Back from Fox Studios Sydney

Hi Folks

Wow, what a week it's been. It's a long story but to cut to the chase, I've been to Sydney and ended up at Fox Studios watching some post-production on an up and coming Australian film. I can't really talk about the film or how I got the invite but I can say that I am inspired to write and keep writing having seen the end product of what is, after all, the dream of most writers –– to see your work in film with famous actors cast as the characters that came from your imagination. 

Don't jump to conclusions here as I haven't been offered any lucrative deals for any of my work but yes, I do know someone. I saw some of the editing and watched the sound being put together on some very impressive equipment operated and creatively overseen by some amazing people. I was able to draw parallels between the creative decisions made with regards to image and sound and the creative process in writing where you have to use the fixed codes and conventions of the language to convey the emotions and the meaning that go beyond the technicalities of the medium. 

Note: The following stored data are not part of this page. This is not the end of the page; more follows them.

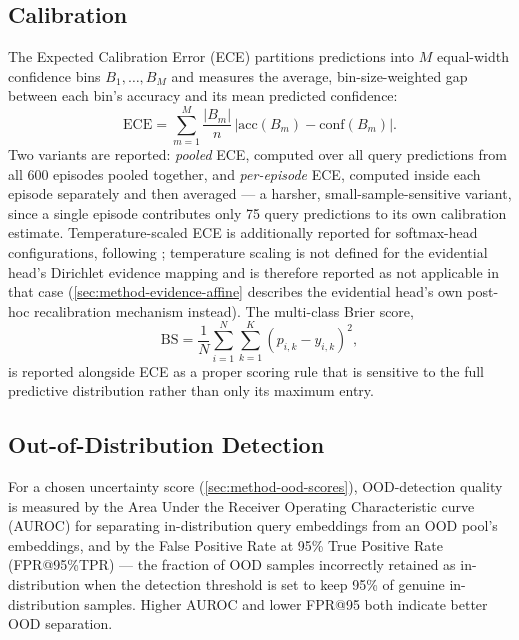 \documentclass{iutbscthesis}
\begin{document}
\subsection{Calibration}

The Expected Calibration Error (ECE) partitions predictions into $M$ equal-width confidence bins $B_1, \dots, B_M$ and measures the average, bin-size-weighted gap between each bin's accuracy and its mean predicted confidence:
\begin{equation}
    \mathrm{ECE} = \sum_{m=1}^{M} \frac{|B_m|}{n} \, \left| \mathrm{acc}(B_m) - \mathrm{conf}(B_m) \right|.
    \label{eq:ece}
\end{equation}
Two variants are reported: \emph{pooled} ECE, computed over all query predictions from all 600 episodes pooled together, and \emph{per-episode} ECE, computed inside each episode separately and then averaged — a harsher, small-sample-sensitive variant, since a single episode contributes only 75 query predictions to its own calibration estimate. Temperature-scaled ECE is additionally reported for softmax-head configurations, following \textcite{guo2017calibration}; temperature scaling is not defined for the evidential head's Dirichlet evidence mapping and is therefore reported as not applicable in that case (\autoref{sec:method-evidence-affine} describes the evidential head's own post-hoc recalibration mechanism instead). The multi-class Brier score,
\begin{equation}
    \mathrm{BS} = \frac{1}{N} \sum_{i=1}^{N} \sum_{k=1}^{K} \left( p_{i,k} - y_{i,k} \right)^2,
    \label{eq:brier}
\end{equation}
is reported alongside ECE as a proper scoring rule that is sensitive to the full predictive distribution rather than only its maximum entry.

\subsection{Out-of-Distribution Detection}

For a chosen uncertainty score (\autoref{sec:method-ood-scores}), OOD-detection quality is measured by the Area Under the Receiver Operating Characteristic curve (AUROC) for separating in-distribution query embeddings from an OOD pool's embeddings, and by the False Positive Rate at 95\% True Positive Rate (FPR@95\%TPR) — the fraction of OOD samples incorrectly retained as in-distribution when the detection threshold is set to keep 95\% of genuine in-distribution samples. Higher AUROC and lower FPR@95 both indicate better OOD separation.
\end{document}
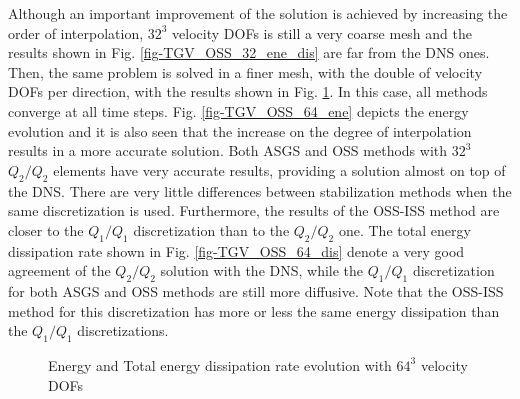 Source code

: Although an important improvement of the solution is achieved by increasing the order of interpolation, $32^3$ velocity DOFs is still a very coarse mesh and the results shown in Fig. \ref{fig-TGV_OSS_32_ene_dis} are far from the DNS ones. Then, the same problem is solved in a finer mesh, with the double of velocity DOFs per direction, with the results shown in Fig. \ref{fig-TGV_OSS_64_ene_dis}. In this case, all methods converge at all time steps. Fig. \ref{fig-TGV_OSS_64_ene} depicts the energy evolution and it is also seen that the increase on the degree of interpolation results in a more accurate solution. Both ASGS and OSS methods with $32^3$ $Q_2/Q_2$ elements have very accurate results, providing a solution almost on top of the DNS. There are very little differences between stabilization methods when the same discretization is used. Furthermore, the results of the OSS-ISS method are closer to the $Q_1/Q_1$ discretization than to the $Q_2/Q_2$ one. The total energy dissipation rate shown in Fig. \ref{fig-TGV_OSS_64_dis} denote a very good agreement of the $Q_2/Q_2$ solution with the DNS, while the $Q_1/Q_1$ discretization for both ASGS and OSS methods are still more diffusive. Note that the OSS-ISS method for this discretization has more or less the same energy dissipation than the $Q_1/Q_1$ discretizations.
\begin{figure}[h]
  \centering
  \caption{Energy and Total energy dissipation rate evolution with $64^3$ velocity DOFs}
  \label{fig-TGV_OSS_64_ene_dis}
\end{figure}

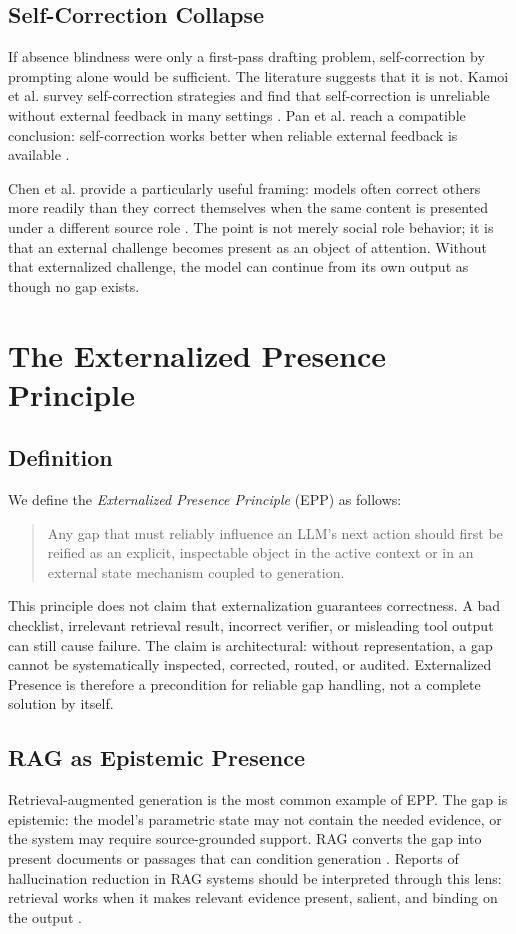 \documentclass[10pt,conference]{IEEEtran}
\begin{document}
\subsection{Self-Correction Collapse}
If absence blindness were only a first-pass drafting problem, self-correction by prompting alone would be sufficient. The literature suggests that it is not. Kamoi et al. survey self-correction strategies and find that self-correction is unreliable without external feedback in many settings \cite{kamoi2024selfcorrection}. Pan et al. reach a compatible conclusion: self-correction works better when reliable external feedback is available \cite{pan2023automatically}.

Chen et al. provide a particularly useful framing: models often correct others more readily than they correct themselves when the same content is presented under a different source role \cite{chen2026selfcorrection}. The point is not merely social role behavior; it is that an external challenge becomes present as an object of attention. Without that externalized challenge, the model can continue from its own output as though no gap exists.

\section{The Externalized Presence Principle}
\subsection{Definition}
We define the \emph{Externalized Presence Principle} (EPP) as follows:
\begin{quote}
Any gap that must reliably influence an LLM's next action should first be reified as an explicit, inspectable object in the active context or in an external state mechanism coupled to generation.
\end{quote}
This principle does not claim that externalization guarantees correctness. A bad checklist, irrelevant retrieval result, incorrect verifier, or misleading tool output can still cause failure. The claim is architectural: without representation, a gap cannot be systematically inspected, corrected, routed, or audited. Externalized Presence is therefore a precondition for reliable gap handling, not a complete solution by itself.

\subsection{RAG as Epistemic Presence}
Retrieval-augmented generation is the most common example of EPP. The gap is epistemic: the model's parametric state may not contain the needed evidence, or the system may require source-grounded support. RAG converts the gap into present documents or passages that can condition generation \cite{lewis2020rag}. Reports of hallucination reduction in RAG systems should be interpreted through this lens: retrieval works when it makes relevant evidence present, salient, and binding on the output \cite{zhang2025rag,wood2025ragtruth}.
\end{document}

It was great to see the director making the same sorts of decisions I make when I write. Again, don't get me wrong, the guy I was talking to writes and directs and has professional notoriety, respect and has made a shed load of cash doing it. Me... well it was great to get a bit of advice. Nevertheless, I have come out of the experience inspired and am thinking of taking a different approach and putting my next project together as a script. I  have heard that this can sometimes suit work that isn't quite suited to the novel format. Maybe I am just dreaming here but that is what this blog and my project are all about. If I do this I will still make sure that I can load it up as a novel on smashwords so look out for the yet-to-be-named book about a band. 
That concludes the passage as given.